Traditional methods in developing the transformations found in compilers are labor-intensive and ineffective, Cavazos said. As a consequence, compilers for a new processor often produce code that achieves only a fraction of the machine's available performance.
He said this is especially true for current machines that contain multi-core processors, or parallel processors on a single chip.
“The research I am doing involves using techniques from artificial intelligence to allow a compiler to automatically adapt and tune the transformations used for each new machine,” Cavazos said. “In effect, this research will replace hand-tuned compilers with self-tuned compilers.
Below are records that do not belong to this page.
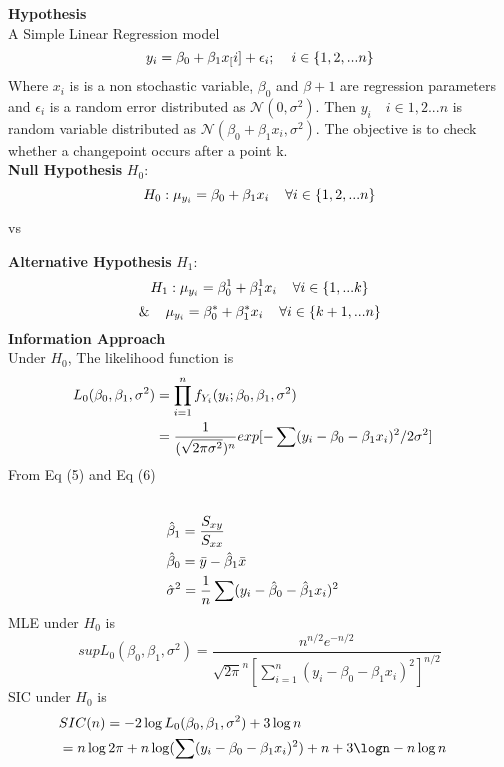 \documentclass{article}
\newcommand\tab[1][0.4cm]{\hspace*{#1}}
\begin{document}
\textbf{Hypothesis}\\
A Simple Linear Regression model\\
$$y_{i} = \beta_{0} + \beta_{1}x_[i] + \epsilon_{i}; \tab i\in \{1,2,...n\}$$
Where $x_{i}$ is is a non stochastic variable, $\beta_{0}$ and $\beta+{1}$ are regression parameters and $\epsilon_{i}$ is a random error distributed as $\mathcal{N}(0,\sigma^{2})$. Then $y_{i}\quad i \in {1,2...n}$ is random variable distributed as $\mathcal{N}(\beta_{0} + \beta_{1}x_{i},\sigma^{2})$. The objective is to check whether a changepoint occurs after a point k.\\
\textbf{Null Hypothesis} $H_{0}$:
$$ H_{0} : \mu_{y_{i}} = \beta_{0}+\beta_{1}x_{i} \tab \forall i \in \{1,2,...n\}$$
\begin{center}
    vs
\end{center}
\textbf{Alternative Hypothesis} $H_{1}$:\\
 $$H_{1} : \mu_{y_{i}} = \beta_{0}^{1}+\beta_{1}^{1}x_{i} \tab \forall i \in \{1,...k\} $$
$$ \& \tab  \mu_{y_{i}} = \beta_{0}^{*}+\beta_{1}^{*}x_{i} \tab \forall i \in \{k+1,...n\}$$
\textbf{Information Approach}\\
Under $H_{0}$, The likelihood function is \\
\begin{equation}
\begin{split}
    L_{0}(\beta_{0}, \beta_{1},\sigma^{2}) &= \prod_{i=1}^{n}f_{Y_{i}}(y_{i};\beta_{0},\beta_{1},\sigma^{2})
                     \cr                 & =  \frac{1}{(\sqrt{2\pi\sigma^{2}})^{n}} exp[-\sum(y_{i} - \beta_{0}-\beta_{1}x_{i})^{2}/2\sigma^{2}]
\end{split}
\end{equation}
From Eq (5) and Eq (6) 
\begin{equation*}
    \begin{split}
\cr    &\hat{\beta}_{1} = \frac{S_{xy}}{S_{xx}}
\cr    & \hat{\beta}_{0} = \Bar{y} - \hat{\beta}_{1}\Bar{x}
\cr    & \hat{\sigma}^{2} = \frac{1}{n} \sum (y_{i} - \hat{\beta}_{0} - \hat{\beta}_{1}x_{i})^{2}
    \end{split}
\end{equation*}
MLE under $H_{0}$ is \\
\begin{equation*}
    sup L_{0}(\beta_{0},\beta_{1},\sigma^{2}) = \frac{n^{n/2}e^{-n/2}}{\sqrt{2\pi}^{n}[\sum_{i=1}^{n}(y_{i} -\beta_{0} -\beta_{1}x_{i} )^{2}]^{n/2}}
\end{equation*}
SIC under $H_{0}$ is
\begin{equation*}
    \begin{split}
       & SIC(n) = -2\log L_{0}(\beta_{0},\beta_{1},\sigma^{2}) + 3\log n
\cr     &       = n\log 2\pi + n\log(\sum(y_{i} -\beta_{0} -\beta_{1}x_{i})^{2} ) + n + 3\logn - n\log n
    \end{split}
\end{equation*}
\end{document}
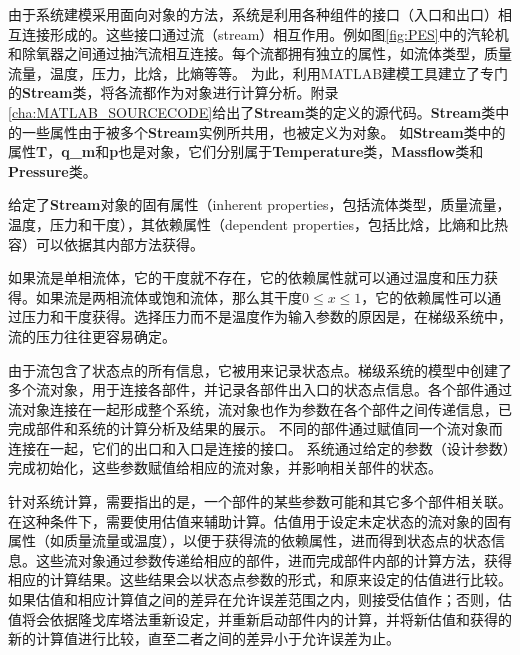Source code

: 由于系统建模采用面向对象的方法，系统是利用各种组件的接口（入口和出口）相互连接形成的。这些接口通过流（stream）相互作用。例如图\ref{fig:PES}中的汽轮机和除氧器之间通过抽汽流相互连接。每个流都拥有独立的属性，如流体类型，质量流量，温度，压力，比焓，比熵等等。
为此，利用MATLAB建模工具建立了专门的\textbf{Stream}类，将各流都作为对象进行计算分析。附录\ref{cha:MATLAB_SOURCECODE}给出了\textbf{Stream}类的定义的源代码。\textbf{Stream}类中的一些属性由于被多个\textbf{Stream}实例所共用，也被定义为对象。
如\textbf{Stream}类中的属性\textbf{T}，\textbf{q\_m}和\textbf{p}也是对象，它们分别属于\textbf{Temperature}类，\textbf{Massflow}类和\textbf{Pressure}类。

给定了\textbf{Stream}对象的固有属性（inherent properties，包括流体类型，质量流量，温度，压力和干度），其依赖属性（dependent properties，包括比焓，比熵和比热容）可以依据其内部方法获得。

如果流是单相流体，它的干度就不存在，它的依赖属性就可以通过温度和压力获得。如果流是两相流体或饱和流体，那么其干度$0 \leqslant x \leqslant 1$，它的依赖属性可以通过压力和干度获得。选择压力而不是温度作为输入参数的原因是，在梯级系统中，流的压力往往更容易确定。

由于流包含了状态点的所有信息，它被用来记录状态点。梯级系统的模型中创建了多个流对象，用于连接各部件，并记录各部件出入口的状态点信息。各个部件通过流对象连接在一起形成整个系统，流对象也作为参数在各个部件之间传递信息，已完成部件和系统的计算分析及结果的展示。
不同的部件通过赋值同一个流对象而连接在一起，它们的出口和入口是连接的接口。
系统通过给定的参数（设计参数）完成初始化，这些参数赋值给相应的流对象，并影响相关部件的状态。

针对系统计算，需要指出的是，一个部件的某些参数可能和其它多个部件相关联。
在这种条件下，需要使用估值来辅助计算。估值用于设定未定状态的流对象的固有属性（如质量流量或温度），以便于获得流的依赖属性，进而得到状态点的状态信息。这些流对象通过参数传递给相应的部件，进而完成部件内部的计算方法，获得相应的计算结果。这些结果会以状态点参数的形式，和原来设定的估值进行比较。如果估值和相应计算值之间的差异在允许误差范围之内，则接受估值作；否则，估值将会依据隆戈库塔法重新设定，并重新启动部件内的计算，并将新估值和获得的新的计算值进行比较，直至二者之间的差异小于允许误差为止。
These compilers will adapt automatically to match the performance characteristics of each target machine.”
By automating the process of performance tuning, Cavazos said programmers will be allowed more time to focus on higher level issues, such as robustness and correctness, and scientists will be able to get results much faster.
Also, he said adaptive compilers would reduce the need for specialized experts that tune applications across the range of large computing systems, reducing the cost of developing efficient software.
Further, Cavazos said he plans to explore the viability of developing adaptive compilers for multi-core environments to allow application portability while still achieving high performance.
“While there is general agreement in the architecture community that microprocessors should have multiple cores per chip, there are a diversity of ideas in how processors should be designed,” he said. “This architectural diversity has made it difficult to develop an application that runs efficiently in a machine independent way. Thus, it is difficult to port applications that are tuned to one hardware platform to a substantially different one. Thus, the multi-core paradigm shift has introduced new architectural complexity that dramatically impacts application performance and programmer productivity.
“This architectural complexity and diversity must be correctly characterized by a compiler in order to predict the performance of transformations targeting multi-core processors. A more flexible approach to compiler technology that can tailor strategies to an application and architecture is likely to yield better performance. My research will develop a more flexible compiler infrastructure that can specialize compiler transformations to the target architecture. This will dramatically decrease the time to port compilers to new platforms.”
Cavazos, who joined the UD faculty in 2007, received a master's degree and doctorate in computer science from the University of Massachusetts Amherst.
He said that upon entering graduate school at UMass, he wanted to work in either compilers or artificial intelligence. “I thought I had to choose one of these topics, so I started working on compilers. After a semester in graduate school, I got the idea that perhaps I did not have to choose between these two topics, but could instead work on both topics by trying to build 'intelligent' compilers using artificial intelligence,” he said.
Cavazos prepared a master's thesis on the topic and was able to publish a paper on his thesis work in a competitive artificial intelligence conference. Encouraged by that, he continued working in that area for his Ph.D. dissertation research. After receiving the doctorate, he landed a post-doctoral position at the University of Edinburgh in Scotland working on a project that was closely related to his Ph.D. work.
Cavazos said the field is growing. “Back when I started my graduate research, there were very few researchers working in this area, so it was unclear whether the research I was doing would be of interest beyond a small group of people,” he said. “However, in the last several years, many researchers have begun to do research in this field. There is now active research in this area being done at universities such as Berkeley, MIT, and Rice, and at companies such as Intel and IBM.”